国産メーカーはもう一度ワゴンを見直すべき! 偉大すぎる「初代レガシィ」と追いかけた90年代「激速ワゴン」たち (2/2ページ)

スポーツモデルと同じエンジンを積むクルマも!

 続いて日産。日産のハイパワーワゴンといえば、ステージア。初代ステージア=WC34は、1996年のデビュー。ローレル/スカイラインのシャーシを流用し、エンジンも直6のRB25DET=280馬力を搭載。日産らしいイカツいスタイリングとスカイライン直系のLクラスステーションワゴンとして、走りの良さには定評があった。

 1996年には、オーテックからGT-Rの心臓部=RB26DETTをはじめ、ドライブトレーン、リアサスペンションを流用した特別仕様車「260RS」が登場。最強のステーションワゴンという意味では、極めつけの一台となった。

 トヨタでスポーティなワゴンというと、カルディナになる。ベースは10代目『コロナ』(T190型)で、1992年に登場。

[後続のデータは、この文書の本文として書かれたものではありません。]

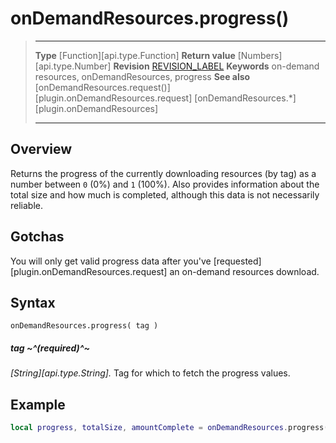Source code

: # onDemandResources.progress()

> --------------------- ------------------------------------------------------------------------------------------
> __Type__              [Function][api.type.Function]
> __Return value__      [Numbers][api.type.Number]
> __Revision__          [REVISION_LABEL](REVISION_URL)
> __Keywords__          on-demand resources, onDemandResources, progress
> __See also__          [onDemandResources.request()][plugin.onDemandResources.request]
>                       [onDemandResources.*][plugin.onDemandResources]
> --------------------- ------------------------------------------------------------------------------------------


## Overview

Returns the progress of the currently downloading resources (by&nbsp;tag) as a number between `0` (0%) and `1` (100%). Also provides information about the total size and how much is completed, although this data is not necessarily reliable.


## Gotchas

You will only get valid progress data after you've [requested][plugin.onDemandResources.request] an <nobr>on-demand</nobr> resources download.


## Syntax

	onDemandResources.progress( tag )

##### tag ~^(required)^~
_[String][api.type.String]._ Tag for which to fetch the progress values.


## Example

``````lua
local progress, totalSize, amountComplete = onDemandResources.progress( "imgL1" )
``````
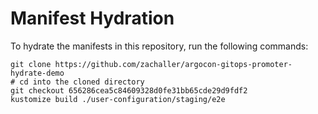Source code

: # Manifest Hydration

To hydrate the manifests in this repository, run the following commands:

```shell
git clone https://github.com/zachaller/argocon-gitops-promoter-hydrate-demo
# cd into the cloned directory
git checkout 656286cea5c84609328d0fe31bb65cde29d9fdf2
kustomize build ./user-configuration/staging/e2e
```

商用モデルのカルディナバンがあったり、初期モデルには2リッター/1.8リッターのNAエンジンしかなかったので、あまりスポーティなイメージはなかったが、1995年に2リッターDOHCの3S-GEを積んだ「TZ-G」が追加になる。

 1997年のモデルチェンジで、2代目になり、セリカGT-FOURから流用した260馬力のターボエンジン「3S-GTE」と4WDを組み合わせた「GT-T」を登場させ、スポーツワゴンの仲間入り。パドルシフトのAT=スポーツステアマチックも「GT-T」に用意されていた。

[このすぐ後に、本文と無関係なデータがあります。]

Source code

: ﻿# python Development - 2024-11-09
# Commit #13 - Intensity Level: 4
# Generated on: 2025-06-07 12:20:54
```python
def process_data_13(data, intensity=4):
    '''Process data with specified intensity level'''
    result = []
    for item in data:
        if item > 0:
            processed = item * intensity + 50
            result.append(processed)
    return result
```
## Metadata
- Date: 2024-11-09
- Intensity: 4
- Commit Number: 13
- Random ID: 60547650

 ちなみに王者レガシィは、1993年にモデルチェンジして2代目に移行。2代目ではシーケンシャルツインターボを投入し、1996年のビッグ・マイナーチェンジで、2リッター量産車初の280馬力を達成。他社のハイパワーワゴンを突き放す。

 こうして各社ともワゴンをよりハイパワー路線に進んでいったのが1990年代。しかし、実際はレガシィなら、NAの2.2リッター、あるいはホンダの“U.S.アコード・ワゴン”(初代 CB9)のF22Aエンジン(2.2リッターNA)などでも、パワーも十分で使いやすく、実用性が高かった……。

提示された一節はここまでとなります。